SQL indexing in 9 minutes and a half

SQL indexing in 9 minutes and a half


Hello, my name is Stephane Faroult. I am a French database consultant. I’d like
to talk a little about indexes, because I see a
lot of mistakes in the field. I have published two books with O’Reilly,
one about how I think one should write SQL, and more recently
a second one more relevant to what takes most of my professional time, namely improving
SQL applications written by people who have obviously NOT read
my first book. In both books, I had to talk about indexes,
a subject that is often surprisingly misunderstood. Almost everyone knows you mostly have two
ways to access data in a relational table: one is to scan
the table from beginning to end, and the other one is to descend an index that is most often
a tree tructure, find the physical address of rows
of interest, then directly access them. Neat and fast. So, why the fuss? We should probaly index
every column that intervenes in a WHERE condition. Hold on. Some indexes are created to implement
constraints, in particular to quickly identify that you are trying to insert duplicates in
columns that should contain unique values. And you almost always have some obvious “entry
points”, some columns that are particularly important
and selective search criteria. I have no issue with these indexes. But all indexes have a cost. For one thing, they take a lot of storage.
This shows the total storage taken by a real 8 Gigabyte table
in a bank. The five indexes take together more than three times as much storage as data. You are going to tell me: who cares, storage
is cheap nowadays. True enough, but only to some extent. And
of course I’m not only talking about the production
database. It is likely, if data is precious, that disks are mirrored. And if the data is
critical, it is probably replicated to some distant
disaster recovery site, where it can also be mirrored. We probably also have a copy of the production
data that is used for development. And another copy
for maintenance of the current version of the software. And a user-acceptance database
copy, for testing new functionalities. And a performance database
for stressing the system. A few gigabytes here, a few gigabytes there,
and you are soon talking about real storage requirements,
that don’t come that cheap. But paying for disks isn’t the only cost. The time it takes to backup a database is
directly proportional to its size. Backups are usually planned. But recoveries
often aren’t, and the problem is the same. If your database takes a lot of space because
of indexes, it will take longer to recover. Franklin gave to an old saying its modern
guise in 1748 in his “Advice to a Young Tradesman”: Remember that time is money. There is even worse, and this is a test you
can easily replicate. I have inserted 100,000 rows
into a table of a dozen columns. In the same time I could insert 100 rows without
any index, After creating a primary key index I inserted
65 After adding a second index I was down to
22, After adding another index I could only insert
15 And a last index brought my throughput down
to 5. The actual numbers may vary, but since indexes
are maintained in real time each index inflicts a performance penalty, and it can be verified
with any database management system. It’s not a concern in a read-only decision
support system.

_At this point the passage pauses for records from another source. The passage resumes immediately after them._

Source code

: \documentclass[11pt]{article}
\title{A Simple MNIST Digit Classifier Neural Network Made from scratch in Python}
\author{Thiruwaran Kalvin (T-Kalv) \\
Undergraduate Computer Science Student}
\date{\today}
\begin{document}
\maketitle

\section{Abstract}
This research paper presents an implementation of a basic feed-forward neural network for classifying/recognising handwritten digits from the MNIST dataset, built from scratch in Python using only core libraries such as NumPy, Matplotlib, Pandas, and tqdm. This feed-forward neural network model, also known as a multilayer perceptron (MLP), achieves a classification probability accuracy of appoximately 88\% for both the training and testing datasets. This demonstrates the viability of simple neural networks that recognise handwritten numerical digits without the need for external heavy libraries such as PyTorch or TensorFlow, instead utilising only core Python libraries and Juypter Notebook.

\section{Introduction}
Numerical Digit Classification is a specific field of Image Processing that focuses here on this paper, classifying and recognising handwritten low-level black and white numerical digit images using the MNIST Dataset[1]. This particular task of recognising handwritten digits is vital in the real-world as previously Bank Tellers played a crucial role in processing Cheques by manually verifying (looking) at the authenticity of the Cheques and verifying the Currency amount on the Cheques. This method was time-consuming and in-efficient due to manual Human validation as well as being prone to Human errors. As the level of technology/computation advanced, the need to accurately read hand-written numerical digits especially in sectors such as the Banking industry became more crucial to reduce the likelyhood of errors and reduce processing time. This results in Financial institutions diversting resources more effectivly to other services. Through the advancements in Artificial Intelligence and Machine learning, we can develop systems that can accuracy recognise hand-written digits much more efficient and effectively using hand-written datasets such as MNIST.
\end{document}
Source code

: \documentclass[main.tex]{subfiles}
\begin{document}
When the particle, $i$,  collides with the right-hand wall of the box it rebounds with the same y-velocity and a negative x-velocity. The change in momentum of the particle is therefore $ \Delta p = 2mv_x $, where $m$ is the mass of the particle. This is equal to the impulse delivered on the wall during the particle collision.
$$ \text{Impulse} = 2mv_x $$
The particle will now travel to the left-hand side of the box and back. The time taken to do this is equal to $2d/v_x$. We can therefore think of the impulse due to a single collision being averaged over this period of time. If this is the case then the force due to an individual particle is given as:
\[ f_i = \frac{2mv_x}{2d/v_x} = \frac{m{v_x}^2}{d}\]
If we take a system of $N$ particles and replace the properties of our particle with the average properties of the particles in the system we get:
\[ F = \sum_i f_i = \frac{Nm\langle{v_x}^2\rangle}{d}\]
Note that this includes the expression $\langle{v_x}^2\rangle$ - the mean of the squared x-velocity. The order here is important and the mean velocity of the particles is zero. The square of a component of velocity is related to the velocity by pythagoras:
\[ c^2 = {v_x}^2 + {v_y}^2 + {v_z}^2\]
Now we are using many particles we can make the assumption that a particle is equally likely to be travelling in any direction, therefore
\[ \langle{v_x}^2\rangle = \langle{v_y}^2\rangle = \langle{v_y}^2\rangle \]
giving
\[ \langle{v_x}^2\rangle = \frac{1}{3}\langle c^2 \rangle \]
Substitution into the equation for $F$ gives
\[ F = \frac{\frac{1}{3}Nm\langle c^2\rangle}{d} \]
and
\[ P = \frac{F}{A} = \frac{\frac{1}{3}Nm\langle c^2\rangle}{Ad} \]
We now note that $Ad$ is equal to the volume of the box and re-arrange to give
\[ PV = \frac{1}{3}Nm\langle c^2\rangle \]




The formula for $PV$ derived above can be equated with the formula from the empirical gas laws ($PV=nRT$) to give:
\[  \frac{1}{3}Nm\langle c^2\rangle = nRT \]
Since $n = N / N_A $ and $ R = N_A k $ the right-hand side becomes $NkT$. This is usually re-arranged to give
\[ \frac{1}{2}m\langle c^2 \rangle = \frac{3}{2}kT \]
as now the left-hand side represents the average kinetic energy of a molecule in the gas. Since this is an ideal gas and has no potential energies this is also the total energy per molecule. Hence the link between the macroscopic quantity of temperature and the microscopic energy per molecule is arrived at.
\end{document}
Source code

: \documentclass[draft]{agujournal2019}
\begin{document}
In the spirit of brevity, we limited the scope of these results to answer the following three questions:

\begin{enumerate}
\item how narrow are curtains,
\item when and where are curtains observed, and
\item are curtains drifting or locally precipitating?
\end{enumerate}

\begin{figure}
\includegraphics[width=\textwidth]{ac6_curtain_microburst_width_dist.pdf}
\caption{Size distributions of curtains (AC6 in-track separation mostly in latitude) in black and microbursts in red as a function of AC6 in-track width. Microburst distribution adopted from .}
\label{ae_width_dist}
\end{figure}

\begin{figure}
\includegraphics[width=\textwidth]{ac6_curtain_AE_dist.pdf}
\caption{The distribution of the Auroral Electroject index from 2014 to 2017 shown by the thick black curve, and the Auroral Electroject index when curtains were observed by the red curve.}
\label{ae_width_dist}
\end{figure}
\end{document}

It can be one in an operational system. I certainly want some indexes. But since indexes
are costly, we must study the cost/benefit ratio and really
weigh their usefulness. Let’s first understand how they really work. An index entry is the association of a key
value with a physical addresses. In an index, all the entries are stored in
sorted order of the key values, and a tree structure
is plugged over this list to quickly access the address of a key value by comparison of
this key with what you find in the various nodes. Searching an index is in fact very similar
to searching a phone book, in which the key is the surname,
firstname and perhaps the street, while the associated value that is searched is the phone
number. By comparing the name you search to the top
of the page, you reach the good line very fast. But when we are looking for a lot of values,
either because the search criterion isn’t very selective,
or because we are using the result of a subquery that returns many rows, it may actually be
more efficient to remorselessly scan the table
than to get the address from the index each time. The question really is: do we need an index,
like a book index that is great to find some very
specific information at one particular place or do we need something which is more like
the broad categorization of the table of contents, because we need to get information from full
chapters. Databases know the equivalent of chapters,
they are called partitions. Even when you are certain about which columns
really need indexing, you must be careful about how
you index them. For instance, suppose we have a table called
T, and that we have indexes on two columns from T,
country and year. If we often run queries in which we combine
a condition on the country with a condition on the year,
everything is fine … except that the optimizer will have to think
hard about how best to run the query. It can use an index and forget about the other
one, or it can sometimes use both indexes to find
the intersection of two result sets. If both columns appear in most query conditions,
it makes sense to create a composite index, in which we shall take the year and the country,
concatenate the two and call the result the key. The composite index will take us precisely
to the rows we want, and in terms of index maintenance
during inserts and deletes, it will be faster to maintain one index on two columns than
two indexes on one column. But then there is a question. Should the index be built on country and year, or on year and country? It’s not exactly
the same thing. Remember that keys are sorted in indexes.
An index on year and country might look like this While an index an country and year would resemble
that. If both country and year appear in the condition,
the two indexes will be equivalent and will allow to zoom fast on the result. If only a condition on the year appears in
the where clause, we shall be able to use the index
that starts with the year, but not the other one, unless we scan it fully. And of course the reverse will be true if
we only have a condition on the name of the country. Searching an index is similar to searching
a dictionary : you quickly find what you want if you only
know the beginning of a word the spelling of which you want to check. If you want to find words that rhyme together
a regular dictionary is useless. It also means that when you have an index
on two columns C1 and C2, then having a single column
index on C1 is pointless. However, it may make sense to have an index on C2 alone if
it speeds up a series of queries in which there is no condition
on C1. There are some other subtleties. If we have a range condition on the year,
both indexes will in theory be usable, but searching
the index that starts with the year will require more work, and perhaps that the optimizer
will decide that it’s not worth the trouble. There is much more to say about indexes, and
this video is a mere introduction to the topic. But remember that indexing indiscriminately,
hoping to reach the target, will in most cases not work,
because indexes are not the silver bullet that always makes queries fast. If you want to index efficiently your tables,
you don’t usually need many indexes, but you need finely targeted indexes. Thank you for listening.

Daniel Ostrander

Related Posts

26 thoughts on “SQL indexing in 9 minutes and a half

  1. bulbish says:

    thanks for the great tutorials! that's the most i ever learned about databases in just an hour!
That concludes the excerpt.